Then the next morning, hung-over and bleary-eyed from lack of sleep, I unfold the letter one more time and dial the number at the bottom.
“Paul?” I ask the moment the estate handler picks up. “I need to book a flight back home…”
And that’s how the real trouble began.
2
Sasha Bluebell
This is going to be a tactical strike, I tell myself as I stomp on the gas of my rental car. It took me three hours—three hours—to drive here from the regional airport. And that was after two connecting flights, because somehow, this Podunk town doesn’t even have a single direct flight to any major NYC hub. I thought that was impossible in this day and age.

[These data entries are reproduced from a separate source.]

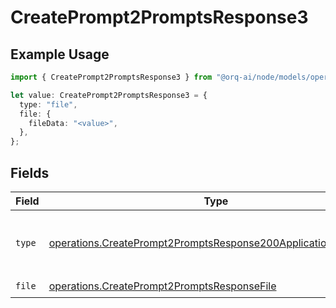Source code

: # CreatePrompt2PromptsResponse3

## Example Usage

```typescript
import { CreatePrompt2PromptsResponse3 } from "@orq-ai/node/models/operations";

let value: CreatePrompt2PromptsResponse3 = {
  type: "file",
  file: {
    fileData: "<value>",
  },
};
```

## Fields

| Field                                                                                                                                          | Type                                                                                                                                           | Required                                                                                                                                       | Description                                                                                                                                    |
| ---------------------------------------------------------------------------------------------------------------------------------------------- | ---------------------------------------------------------------------------------------------------------------------------------------------- | ---------------------------------------------------------------------------------------------------------------------------------------------- | ---------------------------------------------------------------------------------------------------------------------------------------------- |
| `type`                                                                                                                                         | [operations.CreatePrompt2PromptsResponse200ApplicationJSONType](../../models/operations/createprompt2promptsresponse200applicationjsontype.md) | :heavy_check_mark:                                                                                                                             | The type of the content part. Always `file`.                                                                                                   |
| `file`                                                                                                                                         | [operations.CreatePrompt2PromptsResponseFile](../../models/operations/createprompt2promptsresponsefile.md)                                     | :heavy_check_mark:                                                                                                                             | N/A                                                                                                                                            |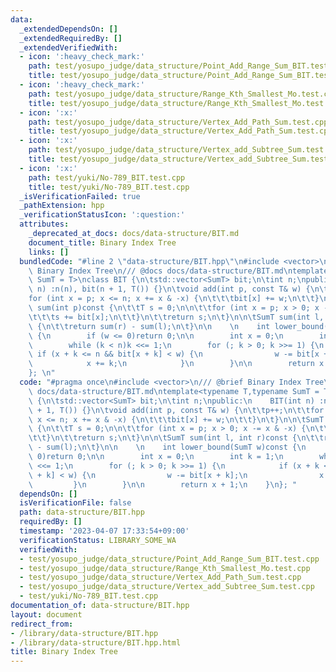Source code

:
 ```yaml
---
data:
  _extendedDependsOn: []
  _extendedRequiredBy: []
  _extendedVerifiedWith:
  - icon: ':heavy_check_mark:'
    path: test/yosupo_judge/data_structure/Point_Add_Range_Sum_BIT.test.cpp
    title: test/yosupo_judge/data_structure/Point_Add_Range_Sum_BIT.test.cpp
  - icon: ':heavy_check_mark:'
    path: test/yosupo_judge/data_structure/Range_Kth_Smallest_Mo.test.cpp
    title: test/yosupo_judge/data_structure/Range_Kth_Smallest_Mo.test.cpp
  - icon: ':x:'
    path: test/yosupo_judge/data_structure/Vertex_Add_Path_Sum.test.cpp
    title: test/yosupo_judge/data_structure/Vertex_Add_Path_Sum.test.cpp
  - icon: ':x:'
    path: test/yosupo_judge/data_structure/Vertex_add_Subtree_Sum.test.cpp
    title: test/yosupo_judge/data_structure/Vertex_add_Subtree_Sum.test.cpp
  - icon: ':x:'
    path: test/yuki/No-789_BIT.test.cpp
    title: test/yuki/No-789_BIT.test.cpp
  _isVerificationFailed: true
  _pathExtension: hpp
  _verificationStatusIcon: ':question:'
  attributes:
    _deprecated_at_docs: docs/data-structure/BIT.md
    document_title: Binary Index Tree
    links: []
  bundledCode: "#line 2 \"data-structure/BIT.hpp\"\n#include <vector>\n/// @brief\
    \ Binary Index Tree\n/// @docs docs/data-structure/BIT.md\ntemplate<typename T,typename\
    \ SumT = T>\nclass BIT {\n\tstd::vector<SumT> bit;\n\tint n;\npublic:\n    BIT(int\
    \ n) :n(n), bit(n + 1, T()) {}\n\tvoid add(int p, const T& w) {\n\t\tp++;\n\t\t\
    for (int x = p; x <= n; x += x & -x) {\n\t\t\tbit[x] += w;\n\t\t}\n\t}\n\n\tSumT\
    \ sum(int p)const {\n\t\tT s = 0;\n\n\t\tfor (int x = p; x > 0; x -= x & -x) {\n\
    \t\t\ts += bit[x];\n\t\t}\n\t\treturn s;\n\t}\n\n\tSumT sum(int l, int r)const\
    \ {\n\t\treturn sum(r) - sum(l);\n\t}\n\n    \n    int lower_bound(SumT w)const\
    \ {\n        if (w <= 0)return 0;\n\n        int x = 0;\n        int k = 1;\n\
    \        while (k < n)k <<= 1;\n        for (; k > 0; k >>= 1) {\n           \
    \ if (x + k <= n && bit[x + k] < w) {\n                w -= bit[x + k];\n    \
    \            x += k;\n            }\n        }\n\n        return x + 1;\n    }\n\
    }; \n"
  code: "#pragma once\n#include <vector>\n/// @brief Binary Index Tree\n/// @docs\
    \ docs/data-structure/BIT.md\ntemplate<typename T,typename SumT = T>\nclass BIT\
    \ {\n\tstd::vector<SumT> bit;\n\tint n;\npublic:\n    BIT(int n) :n(n), bit(n\
    \ + 1, T()) {}\n\tvoid add(int p, const T& w) {\n\t\tp++;\n\t\tfor (int x = p;\
    \ x <= n; x += x & -x) {\n\t\t\tbit[x] += w;\n\t\t}\n\t}\n\n\tSumT sum(int p)const\
    \ {\n\t\tT s = 0;\n\n\t\tfor (int x = p; x > 0; x -= x & -x) {\n\t\t\ts += bit[x];\n\
    \t\t}\n\t\treturn s;\n\t}\n\n\tSumT sum(int l, int r)const {\n\t\treturn sum(r)\
    \ - sum(l);\n\t}\n\n    \n    int lower_bound(SumT w)const {\n        if (w <=\
    \ 0)return 0;\n\n        int x = 0;\n        int k = 1;\n        while (k < n)k\
    \ <<= 1;\n        for (; k > 0; k >>= 1) {\n            if (x + k <= n && bit[x\
    \ + k] < w) {\n                w -= bit[x + k];\n                x += k;\n   \
    \         }\n        }\n\n        return x + 1;\n    }\n}; "
  dependsOn: []
  isVerificationFile: false
  path: data-structure/BIT.hpp
  requiredBy: []
  timestamp: '2023-04-07 17:33:54+09:00'
  verificationStatus: LIBRARY_SOME_WA
  verifiedWith:
  - test/yosupo_judge/data_structure/Point_Add_Range_Sum_BIT.test.cpp
  - test/yosupo_judge/data_structure/Range_Kth_Smallest_Mo.test.cpp
  - test/yosupo_judge/data_structure/Vertex_Add_Path_Sum.test.cpp
  - test/yosupo_judge/data_structure/Vertex_add_Subtree_Sum.test.cpp
  - test/yuki/No-789_BIT.test.cpp
documentation_of: data-structure/BIT.hpp
layout: document
redirect_from:
- /library/data-structure/BIT.hpp
- /library/data-structure/BIT.hpp.html
title: Binary Index Tree
---
```


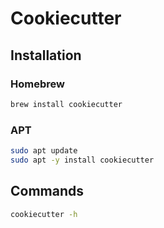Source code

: # Cookiecutter

## Installation

### Homebrew

```sh
brew install cookiecutter
```

### APT

```sh
sudo apt update
sudo apt -y install cookiecutter
```

## Commands

```sh
cookiecutter -h
```
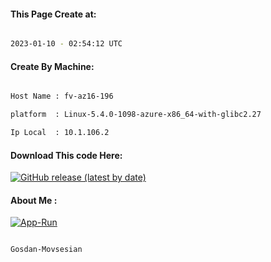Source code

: 
   
#### This Page Create at:

```bash

2023-01-10 - 02:54:12 UTC

```

#### Create By Machine:

```bash

Host Name : fv-az16-196

platform  : Linux-5.4.0-1098-azure-x86_64-with-glibc2.27

Ip Local  : 10.1.106.2

```
#### Download This code Here:

[![GitHub release (latest by date)](https://img.shields.io/github/v/release/Gosdan-Movsesian/Gosdan?style=for-the-badge&label=Download)](https://github.com/Gosdan-Movsesian/Gosdan/releases) 

</p> 

#### About Me :

[![App-Run](https://github.com/Gosdan-Movsesian/Gosdan/actions/workflows/App-Run.yml/badge.svg)](https://github.com/Gosdan-Movsesian/Gosdan/actions/workflows/App-Run.yml)

```bash

Gosdan-Movsesian

```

Guess you learn something new every day.
I catch my reflection in the rearview mirror and double-check my makeup quickly. Eyeliner and mascara in place, full red lipstick applied, foundation set to battle mode. I’m ready for whatever my hometown has to throw at me. I don’t care what the locals here think—my boring, unimaginative, small-minded peers who never bothered to dream past the borders of this town, never imagined any kind of career outside of the same old farming paths their parents and grandparents and great-grandparents trudged down.
They can insult me all they like—same way they did almost two years ago when I came here, straight to the hospital, to hold Mama’s hand. They can whisper and elbow each other and smirk behind open palms when I walk past. I don’t give a shit because I’m here and then I’m out again.
All I need to do is meet the property assessment manager, find out how much this farm is worth, take a few photos and get it up on a real estate page, then sell it to the first bidder. I don’t need the money—I don’t care how low the first bid comes in. I’ll sell this place for a penny if I need to. I just want to get it off my hands.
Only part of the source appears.